Tort Reform: Does it Do What it Promised?
Every state in the U.S. wrestles with what is called tort reform. The term refers to efforts to limit payments to plaintiffs in personal injury and medical malpractice lawsuits, especially for non-economic damages, commonly referred to as “pain and suffering.” The thinking behind tort reform is that verdicts and settlements for individuals who were injured or to the families of those who died are just too large. The question, however, is, too large for whom?
Tort Reform Driven by Insurance Companies
Not surprisingly, the principal advocates of tort reform are insurance companies who are required to pay out when a verdict or settlement goes against an insured doctor, hospital or other medical provider. Some physicians and other medical providers are also proponents of tort reform, because they wish to limit the cost of malpractice insurance premiums and believe that putting caps on verdicts and settlements is the way to accomplish this.
What We Know About Tort Reform
One author suggests that there have been three major efforts to enact tort reform since the 1970s, and that we are still in the third wave. But we now know more than we did when the effort began in the 1970s. We know, for example, the most people do not sue after they have been injured by the negligence of a medical provider. This means that individual consumers, not medical providers and their insurance companies, bear the cost of these mistakes. In the words of this author, the problem is not too much litigation; it is too many medical mistakes.

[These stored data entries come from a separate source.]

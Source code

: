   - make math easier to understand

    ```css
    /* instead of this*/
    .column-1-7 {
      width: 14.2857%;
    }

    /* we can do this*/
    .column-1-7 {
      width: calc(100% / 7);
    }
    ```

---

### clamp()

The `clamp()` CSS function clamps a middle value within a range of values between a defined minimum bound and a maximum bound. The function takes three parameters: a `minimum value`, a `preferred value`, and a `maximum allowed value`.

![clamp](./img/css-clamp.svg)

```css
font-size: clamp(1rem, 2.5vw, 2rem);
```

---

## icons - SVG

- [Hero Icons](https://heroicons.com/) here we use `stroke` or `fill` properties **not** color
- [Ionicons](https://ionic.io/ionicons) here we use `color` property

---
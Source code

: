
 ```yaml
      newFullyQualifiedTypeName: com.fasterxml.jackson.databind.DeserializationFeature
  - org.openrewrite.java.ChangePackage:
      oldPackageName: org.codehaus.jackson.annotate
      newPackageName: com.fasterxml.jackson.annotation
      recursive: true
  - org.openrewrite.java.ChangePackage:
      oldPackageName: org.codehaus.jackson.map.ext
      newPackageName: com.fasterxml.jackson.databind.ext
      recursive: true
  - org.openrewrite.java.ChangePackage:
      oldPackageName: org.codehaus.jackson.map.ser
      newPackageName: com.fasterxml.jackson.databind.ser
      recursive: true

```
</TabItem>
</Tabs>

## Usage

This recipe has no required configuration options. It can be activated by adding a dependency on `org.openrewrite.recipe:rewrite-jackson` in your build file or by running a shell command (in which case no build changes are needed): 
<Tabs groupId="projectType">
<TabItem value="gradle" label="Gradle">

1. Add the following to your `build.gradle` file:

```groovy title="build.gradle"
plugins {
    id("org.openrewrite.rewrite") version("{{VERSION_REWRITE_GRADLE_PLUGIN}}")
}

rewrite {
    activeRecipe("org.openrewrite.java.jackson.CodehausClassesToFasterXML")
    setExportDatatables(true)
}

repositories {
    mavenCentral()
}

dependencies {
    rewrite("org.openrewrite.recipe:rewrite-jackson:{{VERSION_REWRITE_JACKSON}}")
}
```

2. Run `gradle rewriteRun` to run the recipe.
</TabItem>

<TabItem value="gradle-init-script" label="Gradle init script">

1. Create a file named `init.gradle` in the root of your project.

We also know that increases in medical malpractice insurance premiums are not the result of increases in litigation by injured plaintiffs. Rather, the increase come from financial trends and competition within the insurance industry. We also know from statistical studies that large payments to undeserving plaintiffs are very rare.
One thing that often gets lost in these discussions is that medical errors are very common. By some estimates, there are more instances of medical negligence each year than car accidents and workplace accidents combined. Each year, at least 100,000 people die as a result of preventable medical errors. Again, the problem is not too many lawsuits; it is too many mistakes.
The Situation in Pennsylvania
And what of Pennsylvania? In the summer of 2014, one writer proclaimed that Pennsylvania was one of the “worst” states for medical malpractice, by which he meant that it was friendly to victims and there were no caps on non-economic damages. Nevertheless, Pennsylvania was also listed in the same article as having changed significantly in recent years where malpractice lawsuits were concerned. Venue reform, enacted in 2003, means that victims and their lawyers can no longer “shop” for the most favorable county in which to bring a lawsuit. Instead, they are restricted to counties where the defendant medical practitioner has an office, practiced or conducted business.
Another reform in Pennsylvania was the requirement that attorneys bring lawsuits certify that they have reviewed the facts of the case, consulted with at least one medical expert, determined that the plaintiff’s claim has merit. The purpose of this was to limit the number of so-called “frivolous” cases filed in Pennsylvania courts. Another recent change in Pennsylvania was a law that limits a defendant’s liability for only those injuries caused by the defendant.
Despite these changes, this author believes that Pennsylvania is one of the “worst” states for medical malpractice. From a different perspective, Pennsylvania is a state where justice is not limited for those harmed by medical malpractice.